Dataset extract Start Marker

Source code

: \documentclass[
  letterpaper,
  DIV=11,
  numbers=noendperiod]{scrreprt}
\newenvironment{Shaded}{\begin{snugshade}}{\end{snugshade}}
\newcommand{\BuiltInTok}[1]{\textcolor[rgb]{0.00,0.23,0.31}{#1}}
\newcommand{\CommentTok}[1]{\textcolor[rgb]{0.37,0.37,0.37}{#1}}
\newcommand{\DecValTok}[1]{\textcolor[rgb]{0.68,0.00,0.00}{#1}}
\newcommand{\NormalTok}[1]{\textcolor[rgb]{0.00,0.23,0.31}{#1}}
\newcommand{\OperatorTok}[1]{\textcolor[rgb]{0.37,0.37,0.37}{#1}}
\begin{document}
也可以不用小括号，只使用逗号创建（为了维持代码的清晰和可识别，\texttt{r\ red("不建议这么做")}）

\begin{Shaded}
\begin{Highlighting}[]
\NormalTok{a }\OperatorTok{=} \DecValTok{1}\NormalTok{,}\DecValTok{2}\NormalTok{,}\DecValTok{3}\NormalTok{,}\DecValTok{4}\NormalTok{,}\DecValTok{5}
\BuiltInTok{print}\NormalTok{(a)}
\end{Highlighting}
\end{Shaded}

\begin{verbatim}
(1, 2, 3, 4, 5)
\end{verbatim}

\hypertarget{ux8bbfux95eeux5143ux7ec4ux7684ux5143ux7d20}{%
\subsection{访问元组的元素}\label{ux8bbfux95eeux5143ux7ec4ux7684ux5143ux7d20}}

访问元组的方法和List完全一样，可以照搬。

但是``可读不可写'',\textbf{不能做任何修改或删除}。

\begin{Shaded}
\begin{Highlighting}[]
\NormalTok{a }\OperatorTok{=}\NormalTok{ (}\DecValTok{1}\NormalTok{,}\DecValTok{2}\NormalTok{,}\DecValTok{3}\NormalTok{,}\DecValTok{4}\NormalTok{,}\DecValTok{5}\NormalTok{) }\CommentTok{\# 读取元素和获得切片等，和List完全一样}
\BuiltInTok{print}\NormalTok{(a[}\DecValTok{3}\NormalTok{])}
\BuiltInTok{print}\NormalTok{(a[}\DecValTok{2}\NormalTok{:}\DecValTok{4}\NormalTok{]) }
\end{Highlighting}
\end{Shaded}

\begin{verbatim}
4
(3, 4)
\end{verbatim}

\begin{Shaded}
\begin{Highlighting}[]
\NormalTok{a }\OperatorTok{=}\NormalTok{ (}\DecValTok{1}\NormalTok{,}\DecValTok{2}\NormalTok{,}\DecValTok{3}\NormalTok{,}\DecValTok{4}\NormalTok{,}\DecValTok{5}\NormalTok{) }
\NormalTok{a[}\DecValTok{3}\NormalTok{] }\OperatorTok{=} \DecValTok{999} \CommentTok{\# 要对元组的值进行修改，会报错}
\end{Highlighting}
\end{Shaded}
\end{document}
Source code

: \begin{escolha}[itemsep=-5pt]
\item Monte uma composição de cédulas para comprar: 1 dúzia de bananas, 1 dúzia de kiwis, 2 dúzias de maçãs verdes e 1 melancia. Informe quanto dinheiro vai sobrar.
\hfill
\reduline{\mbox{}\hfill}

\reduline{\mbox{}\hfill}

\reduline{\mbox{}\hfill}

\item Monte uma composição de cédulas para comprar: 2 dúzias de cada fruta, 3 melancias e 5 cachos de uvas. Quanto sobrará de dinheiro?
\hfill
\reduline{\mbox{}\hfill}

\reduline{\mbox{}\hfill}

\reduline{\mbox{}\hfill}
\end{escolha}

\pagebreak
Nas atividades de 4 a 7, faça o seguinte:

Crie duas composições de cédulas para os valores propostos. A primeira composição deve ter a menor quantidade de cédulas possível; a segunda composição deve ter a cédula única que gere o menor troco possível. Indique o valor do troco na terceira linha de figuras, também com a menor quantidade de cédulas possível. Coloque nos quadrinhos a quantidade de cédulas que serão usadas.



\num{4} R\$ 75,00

Dataset extract End Marker

Provide only the count of lines within the entries above that include the string "dinheiro".

● **Output of the task**
2